Learning a programming language is a bit like traditional foreign language learning. Before you can handle complicated constructions, you need to master the basics of grammar. In programming, you need to understand the syntax of commands in order to write code that will perform tasks like data analysis and data visualization. When you study data analytics and visualization, you will certainly come across both Python and R; two of the most popular programming languages for data analysis.
If you’re new to data science and data analytics, learning a programming language can seem daunting. Fortunately, both Python and R have support for those who are learning to program for the first time. And learning through online courses can be a great way to quickly get up to speed in a new programming language.
Python is one of the fastest growing programming languages in the world. A solid grounding in the Python programming language is a skill that will make you an in-demand hire. A recent search on Glassdoor found over 2,000 Python programmer jobs with salaries ranging as high as $231,400.
The R programming language is less widely used than Python, but it is also gaining in popularity. Your decision about the language you prefer using for programming may depend on the focus of your data analysis work. Each programming language has different strengths and weaknesses.
Here are some of the factors you may want to consider as you decide to learn about programming in R or Python (or both).
The history of Python and R
Both Python and R are free and open-source. An open-source programming language includes code that others can use, edit and build on with few or no restrictions. Nonprofit foundations have been organized to oversee the development of both R and Python, and to support the communities of programmers who work with each programming language.
The development of the Python programming language
Python was first rolled out in 1989 by its developer, Guido van Rossum of the Centrum Wiskunde & Informatica in the Netherlands. It has been through two major updates (and many minor ones) since it was first introduced. Python 2.0 was released in 2000; Python 3.0 was released in 2008. Both versions are still in use, though Python 2.7 will be the last update to Python 2 and support for the second version will sunset in 2020.

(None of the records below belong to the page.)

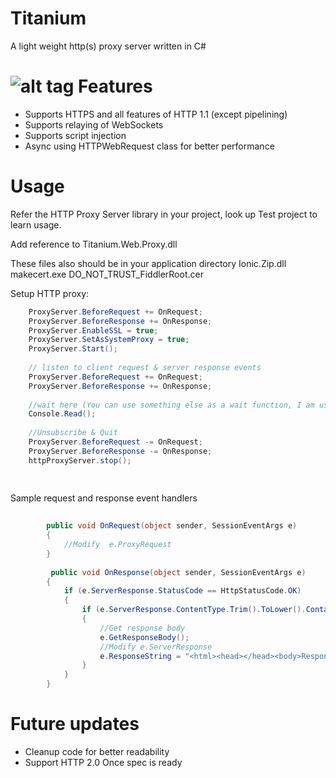 Titanium
========

A light weight http(s) proxy server written in C#

![alt tag](https://raw.githubusercontent.com/titanium007/Titanium/master/Titanium.Web.Proxy.Test/Capture.PNG)
Features
========

* Supports HTTPS and all features of HTTP 1.1 (except pipelining)
* Supports relaying of WebSockets
* Supports script injection
* Async using HTTPWebRequest class for better performance


Usage
=====

Refer the HTTP Proxy Server library in your project, look up Test project to learn usage.

Add reference to 
Titanium.Web.Proxy.dll

These files also should be in your application directory
Ionic.Zip.dll
makecert.exe
DO_NOT_TRUST_FiddlerRoot.cer


Setup HTTP proxy:

```csharp
    ProxyServer.BeforeRequest += OnRequest;
    ProxyServer.BeforeResponse += OnResponse;
	ProxyServer.EnableSSL = true;
	ProxyServer.SetAsSystemProxy = true;
	ProxyServer.Start();
	
	// listen to client request & server response events
	ProxyServer.BeforeRequest += OnRequest;
    ProxyServer.BeforeResponse += OnResponse;
	
	//wait here (You can use something else as a wait function, I am using this as a demo)
	Console.Read();
	
	//Unsubscribe & Quit
	ProxyServer.BeforeRequest -= OnRequest;
    ProxyServer.BeforeResponse -= OnResponse;
	httpProxyServer.stop();
	
	
```
Sample request and response event handlers

```csharp
		
        public void OnRequest(object sender, SessionEventArgs e)
        {
            //Modify  e.ProxyRequest
        }
		
		 public void OnResponse(object sender, SessionEventArgs e)
        {
			if (e.ServerResponse.StatusCode == HttpStatusCode.OK)
            {
				if (e.ServerResponse.ContentType.Trim().ToLower().Contains("text/html"))
				{
					//Get response body
					e.GetResponseBody();
					//Modify e.ServerResponse
					e.ResponseString = "<html><head></head><body>Response is modified!</body></html>";
				}
			}
		}
```
Future updates
============
* Cleanup code for better readability
* Support HTTP 2.0 Once spec is ready

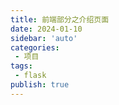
 ```yaml
---
title: 前端部分之介绍页面
date: 2024-01-10
sidebar: 'auto'
categories:
 - 项目
tags:
 - flask
publish: true
---
```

Python is managed by the Python Software Foundation. Part of the origin story of the Python programming language is rooted in humor: the name Python comes not from the snake, but from the British comedy troupe, Monty Python’s Flying Circus. A Python programmer and community member summed up the guiding ideas behind programming in Python in a set of aphorisms called “The Zen of Python” Perhaps the core values of Python programming can be summed up in these three principles:
- “Simple is better than complex.”
- “Sparse is better than dense.”
- “Readability counts.”
This programming language was built to be extensible. This means that the language itself is concise, but also easy to add to. So when it comes to creating new features on top of existing application program interfaces (APIs)—code-based tools that allow two different programs to interact with relative ease—Python is a good choice. This clean and economical design was a radical departure from some earlier programming languages and it is probably one reason for the increasing use of Python. Its nimbleness is an asset in the complex and connected online ecosystem.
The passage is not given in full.